Pernyataan dari Hokkop menyebutkan, wilayah Sumatera Utara menyimpan cadangan yang melimpah untuk memproduksi Bio-CNG mengingat daerah tersebut berstatus sebagai salah satu pusat industri kelapa sawit terbesar di Indonesia.
Mengacu pada data resmi Badan Pusat Statistik (BPS), tercatat ada sekitar 327 korporasi perkebunan sawit yang aktif di Sumatera Utara dengan kepemilikan 237 pabrik kelapa sawit yang berpeluang besar menyuplai bahan mentah biometana.

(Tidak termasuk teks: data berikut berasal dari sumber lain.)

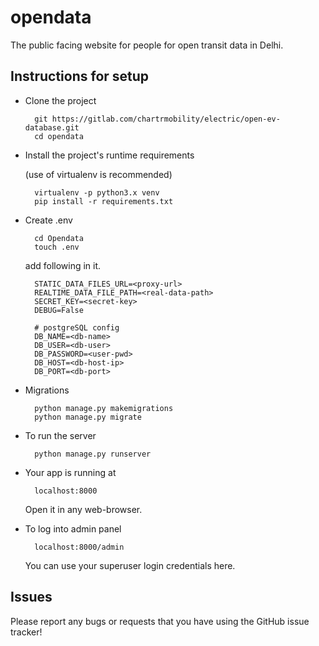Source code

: # opendata

The public facing website for people for open transit data in Delhi.


Instructions for setup
------------

- Clone the project

        git https://gitlab.com/chartrmobility/electric/open-ev-database.git
        cd opendata


- Install the project's runtime requirements

    (use of virtualenv is recommended)
    
        virtualenv -p python3.x venv
        pip install -r requirements.txt

- Create .env
 
        cd Opendata
        touch .env
    add following in it.
    
        STATIC_DATA_FILES_URL=<proxy-url>
        REALTIME_DATA_FILE_PATH=<real-data-path>
        SECRET_KEY=<secret-key>
        DEBUG=False
        
        # postgreSQL config
        DB_NAME=<db-name>
        DB_USER=<db-user>
        DB_PASSWORD=<user-pwd>
        DB_HOST=<db-host-ip>
        DB_PORT=<db-port>


- Migrations

        python manage.py makemigrations
        python manage.py migrate

- To run the server 
    
        python manage.py runserver

- Your app is running at 

        localhost:8000

   Open it in any web-browser.
    
- To log into admin panel

        localhost:8000/admin
    You can use your superuser login credentials here.





Issues
------------

Please report any bugs or requests that you have using the GitHub issue tracker!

Untuk saat ini, PLN EPI telah meresmikan kemitraan strategis bersama PT KIS Biofuels Indonesia yang memegang lisensi teknologi mutakhir dalam mengubah limbah cair kelapa sawit menjadi Bio-CNG.
Pasokan bahan bakar Bio-CNG tersebut diproyeksikan untuk menyokong operasional Pembangkit Listrik Tenaga Gas Uap (PLTGU) Belawan di Sumatera Utara yang memiliki daya terpasang mencapai 1.184 MW, serta menyumbang sekitar 30 persen pasokan daya pada sistem kelistrikan Sumatera bagian utara.
“Kami melihat peluang yang sangat besar untuk memperluas pemanfaatan Bio-CNG. Karena itu, PLN EPI terus membuka peluang kolaborasi dengan pabrik kelapa sawit (PKS) agar potensi limbah yang selama ini belum dimanfaatkan secara optimal dapat diubah menjadi energi bersih yang bernilai ekonomi,” tutur Hokkop.
Dirinya pun memberikan penjelasan tambahan bahwa pemanfaatan biometana ini tidak sekadar menekan konsumsi energi fosil, melainkan juga menumbuhkan rantai ekonomi baru bagi para pengusaha kelapa sawit lewat optimalisasi limbah yang tadinya bernilai jual rendah.
Bukan cuma memangkas tingkat ketergantungan pada sumber energi fosil, pemanfaatan biometana terbukti memberikan dampak positif yang masif bagi kelestarian lingkungan.
Zat gas metana yang menguap dari limbah cair kelapa sawit diketahui mempunyai efek pemanasan global yang berlipat-lipat lebih merusak bila dibandingkan dengan gas karbon dioksida.
Lewat sistem penangkapan gas lalu mengonversinya menjadi sumber daya listrik, laju emisi gas rumah kaca bisa ditekan secara masif sekaligus menciptakan pasokan energi terbarukan yang stabil.
Proyek hilirisasi Bio-CNG ini pun sejalan terhadap visi besar PLN EPI dalam menyukseskan program transisi energi nasional demi menyentuh target Net Zero Emissions lewat perluasan penggunaan energi baru terbarukan yang bersumber dari kekayaan lokal.
Melalui akselerasi komoditas Bio-CNG, PLN EPI tidak sekadar menyulap zat sisa menjadi daya listrik, namun juga mematangkan ekosistem ekonomi hijau yang mengintegrasikan ranah perkebunan, dunia industri, serta jaringan ketenagalistrikan.
Langkah strategis ini menjadi pemisah yang nyata bahwa peralihan menuju energi bersih bisa berjalan selaras dengan pembentukan nilai ekonomi baru, pemangkasan emisi, serta peningkatan taraf hidup masyarakat luas.